→ **INFORMATION SHOWN**
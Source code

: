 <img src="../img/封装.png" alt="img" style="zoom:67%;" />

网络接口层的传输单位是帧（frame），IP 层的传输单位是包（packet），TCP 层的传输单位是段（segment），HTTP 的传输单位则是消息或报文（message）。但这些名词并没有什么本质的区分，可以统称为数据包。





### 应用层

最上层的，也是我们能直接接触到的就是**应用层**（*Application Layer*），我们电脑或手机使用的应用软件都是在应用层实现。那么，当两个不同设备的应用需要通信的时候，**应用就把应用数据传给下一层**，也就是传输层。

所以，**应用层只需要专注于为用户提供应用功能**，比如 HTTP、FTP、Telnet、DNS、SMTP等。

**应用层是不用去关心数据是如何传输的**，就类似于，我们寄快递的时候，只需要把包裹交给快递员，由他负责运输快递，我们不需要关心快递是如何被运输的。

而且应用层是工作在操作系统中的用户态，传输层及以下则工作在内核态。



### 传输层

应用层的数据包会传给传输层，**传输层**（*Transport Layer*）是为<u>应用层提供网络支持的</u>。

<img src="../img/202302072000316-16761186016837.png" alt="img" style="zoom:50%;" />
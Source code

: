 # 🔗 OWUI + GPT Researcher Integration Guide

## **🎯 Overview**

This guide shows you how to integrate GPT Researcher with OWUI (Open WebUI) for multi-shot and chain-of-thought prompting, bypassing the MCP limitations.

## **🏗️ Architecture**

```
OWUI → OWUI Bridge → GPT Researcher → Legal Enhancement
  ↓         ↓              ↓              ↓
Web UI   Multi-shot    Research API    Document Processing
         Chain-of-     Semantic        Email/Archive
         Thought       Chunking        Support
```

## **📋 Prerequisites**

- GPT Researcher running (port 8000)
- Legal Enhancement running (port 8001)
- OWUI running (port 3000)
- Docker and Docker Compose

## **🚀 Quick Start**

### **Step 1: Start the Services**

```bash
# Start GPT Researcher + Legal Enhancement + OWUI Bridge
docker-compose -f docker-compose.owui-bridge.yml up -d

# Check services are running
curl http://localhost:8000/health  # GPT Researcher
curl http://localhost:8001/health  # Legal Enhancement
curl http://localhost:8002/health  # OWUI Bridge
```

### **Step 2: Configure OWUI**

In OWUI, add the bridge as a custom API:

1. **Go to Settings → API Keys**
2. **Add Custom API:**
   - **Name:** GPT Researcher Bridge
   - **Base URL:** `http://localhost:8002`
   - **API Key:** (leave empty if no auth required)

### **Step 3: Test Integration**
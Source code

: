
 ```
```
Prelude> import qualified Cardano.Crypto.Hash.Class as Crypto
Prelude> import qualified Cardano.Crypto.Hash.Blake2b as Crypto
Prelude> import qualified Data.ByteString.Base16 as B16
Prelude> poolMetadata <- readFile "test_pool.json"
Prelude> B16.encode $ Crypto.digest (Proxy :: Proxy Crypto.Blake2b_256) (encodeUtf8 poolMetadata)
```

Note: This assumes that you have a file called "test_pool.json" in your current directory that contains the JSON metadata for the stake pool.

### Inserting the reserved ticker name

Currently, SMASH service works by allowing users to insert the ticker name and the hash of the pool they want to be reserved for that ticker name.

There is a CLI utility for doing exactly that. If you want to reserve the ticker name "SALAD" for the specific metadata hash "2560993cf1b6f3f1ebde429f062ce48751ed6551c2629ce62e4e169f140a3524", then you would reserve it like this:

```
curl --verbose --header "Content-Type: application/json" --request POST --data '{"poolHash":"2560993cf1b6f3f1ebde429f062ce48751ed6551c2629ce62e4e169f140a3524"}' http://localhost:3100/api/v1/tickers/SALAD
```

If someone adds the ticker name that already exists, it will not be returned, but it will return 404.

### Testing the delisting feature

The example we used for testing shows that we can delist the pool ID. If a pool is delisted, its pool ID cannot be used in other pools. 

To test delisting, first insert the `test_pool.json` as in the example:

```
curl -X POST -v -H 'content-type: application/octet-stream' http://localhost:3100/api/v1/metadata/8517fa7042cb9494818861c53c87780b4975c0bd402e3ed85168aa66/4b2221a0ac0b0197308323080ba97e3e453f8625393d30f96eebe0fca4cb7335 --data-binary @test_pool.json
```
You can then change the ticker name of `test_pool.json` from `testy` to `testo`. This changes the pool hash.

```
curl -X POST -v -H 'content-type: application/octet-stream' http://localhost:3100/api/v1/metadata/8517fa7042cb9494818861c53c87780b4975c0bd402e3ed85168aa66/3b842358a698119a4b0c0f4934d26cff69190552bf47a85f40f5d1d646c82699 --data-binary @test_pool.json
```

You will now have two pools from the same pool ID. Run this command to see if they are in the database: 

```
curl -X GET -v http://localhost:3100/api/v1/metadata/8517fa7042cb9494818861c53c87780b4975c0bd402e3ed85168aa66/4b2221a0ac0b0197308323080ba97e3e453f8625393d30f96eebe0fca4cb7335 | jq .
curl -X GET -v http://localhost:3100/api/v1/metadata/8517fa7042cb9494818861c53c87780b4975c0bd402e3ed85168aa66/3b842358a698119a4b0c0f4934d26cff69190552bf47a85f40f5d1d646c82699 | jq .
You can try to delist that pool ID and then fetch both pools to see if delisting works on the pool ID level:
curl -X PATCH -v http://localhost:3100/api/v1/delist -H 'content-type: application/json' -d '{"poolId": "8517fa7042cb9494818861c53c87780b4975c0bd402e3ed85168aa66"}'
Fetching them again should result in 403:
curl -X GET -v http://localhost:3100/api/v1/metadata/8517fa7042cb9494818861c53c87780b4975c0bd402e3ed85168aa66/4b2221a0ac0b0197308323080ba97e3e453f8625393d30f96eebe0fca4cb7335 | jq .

→ **EXERCISE**
Look through the entries and return every line where "import" appears.

→ **SOLUTION FOR THIS PROBLEM**
Prelude> import qualified Cardano.Crypto.Hash.Class as Crypto
Prelude> import qualified Cardano.Crypto.Hash.Blake2b as Crypto
Prelude> import qualified Data.ByteString.Base16 as B16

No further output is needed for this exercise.